* [Task instructions]: Your task is to copy every line below that contains the word "meta".

Plain-text document sources
* * *

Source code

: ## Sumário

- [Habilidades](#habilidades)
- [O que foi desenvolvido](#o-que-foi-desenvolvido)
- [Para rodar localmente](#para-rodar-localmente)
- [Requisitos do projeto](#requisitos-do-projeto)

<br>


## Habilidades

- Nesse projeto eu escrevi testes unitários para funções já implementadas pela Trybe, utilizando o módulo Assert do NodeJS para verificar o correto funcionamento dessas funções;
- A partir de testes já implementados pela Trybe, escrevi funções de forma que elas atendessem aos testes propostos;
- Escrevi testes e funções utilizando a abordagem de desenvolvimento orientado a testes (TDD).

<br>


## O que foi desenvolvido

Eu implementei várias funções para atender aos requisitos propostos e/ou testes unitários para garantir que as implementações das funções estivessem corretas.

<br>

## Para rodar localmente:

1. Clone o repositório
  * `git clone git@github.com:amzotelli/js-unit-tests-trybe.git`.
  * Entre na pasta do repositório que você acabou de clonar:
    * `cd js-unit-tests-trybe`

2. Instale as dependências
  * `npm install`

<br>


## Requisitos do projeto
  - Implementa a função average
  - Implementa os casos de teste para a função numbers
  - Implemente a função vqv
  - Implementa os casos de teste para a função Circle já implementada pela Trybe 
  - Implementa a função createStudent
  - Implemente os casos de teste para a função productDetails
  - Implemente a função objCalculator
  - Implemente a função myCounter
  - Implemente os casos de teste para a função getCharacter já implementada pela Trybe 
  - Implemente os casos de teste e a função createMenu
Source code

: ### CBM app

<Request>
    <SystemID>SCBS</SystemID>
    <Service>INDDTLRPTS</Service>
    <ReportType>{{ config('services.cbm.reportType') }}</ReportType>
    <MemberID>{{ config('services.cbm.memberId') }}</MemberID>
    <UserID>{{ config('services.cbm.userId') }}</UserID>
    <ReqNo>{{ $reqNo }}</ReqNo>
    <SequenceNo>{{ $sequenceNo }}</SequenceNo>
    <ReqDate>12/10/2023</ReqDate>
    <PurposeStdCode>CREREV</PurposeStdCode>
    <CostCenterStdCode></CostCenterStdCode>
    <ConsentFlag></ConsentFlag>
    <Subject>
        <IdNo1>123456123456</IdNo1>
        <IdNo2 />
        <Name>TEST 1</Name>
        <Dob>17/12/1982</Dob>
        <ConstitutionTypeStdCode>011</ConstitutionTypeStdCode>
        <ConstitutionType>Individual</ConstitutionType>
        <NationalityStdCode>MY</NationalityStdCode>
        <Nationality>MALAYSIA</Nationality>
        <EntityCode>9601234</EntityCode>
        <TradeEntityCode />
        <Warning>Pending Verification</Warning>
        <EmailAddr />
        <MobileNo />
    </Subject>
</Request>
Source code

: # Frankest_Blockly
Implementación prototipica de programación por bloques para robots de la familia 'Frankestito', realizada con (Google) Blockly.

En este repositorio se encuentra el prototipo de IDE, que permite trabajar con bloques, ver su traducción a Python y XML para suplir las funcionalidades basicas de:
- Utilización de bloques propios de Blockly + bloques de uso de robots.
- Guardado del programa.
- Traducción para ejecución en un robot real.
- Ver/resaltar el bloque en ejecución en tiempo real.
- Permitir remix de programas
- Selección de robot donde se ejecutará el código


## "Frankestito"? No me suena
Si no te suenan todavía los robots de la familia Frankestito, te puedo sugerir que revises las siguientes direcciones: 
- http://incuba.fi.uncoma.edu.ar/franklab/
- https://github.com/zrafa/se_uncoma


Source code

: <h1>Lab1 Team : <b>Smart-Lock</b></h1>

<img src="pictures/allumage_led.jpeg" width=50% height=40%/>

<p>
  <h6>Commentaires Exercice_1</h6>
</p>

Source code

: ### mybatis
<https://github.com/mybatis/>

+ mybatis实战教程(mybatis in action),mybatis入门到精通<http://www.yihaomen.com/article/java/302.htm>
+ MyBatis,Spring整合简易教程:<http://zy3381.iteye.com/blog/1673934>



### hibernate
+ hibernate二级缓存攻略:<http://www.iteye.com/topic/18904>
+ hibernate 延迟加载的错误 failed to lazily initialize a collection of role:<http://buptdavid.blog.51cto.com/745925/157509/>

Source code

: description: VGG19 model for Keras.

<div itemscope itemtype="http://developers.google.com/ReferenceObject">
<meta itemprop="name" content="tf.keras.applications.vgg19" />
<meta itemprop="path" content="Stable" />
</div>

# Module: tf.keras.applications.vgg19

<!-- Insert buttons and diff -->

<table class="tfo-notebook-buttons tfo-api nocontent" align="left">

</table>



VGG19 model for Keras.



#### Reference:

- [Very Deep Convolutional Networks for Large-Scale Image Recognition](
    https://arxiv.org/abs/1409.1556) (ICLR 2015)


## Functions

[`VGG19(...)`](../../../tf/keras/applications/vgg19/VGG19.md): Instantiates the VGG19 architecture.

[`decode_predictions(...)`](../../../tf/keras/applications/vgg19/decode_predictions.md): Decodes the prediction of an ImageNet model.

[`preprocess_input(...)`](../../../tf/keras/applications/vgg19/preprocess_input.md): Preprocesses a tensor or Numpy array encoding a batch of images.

* * *

* [Result of the exercise]:
<meta itemprop="name" content="tf.keras.applications.vgg19" />
<meta itemprop="path" content="Stable" />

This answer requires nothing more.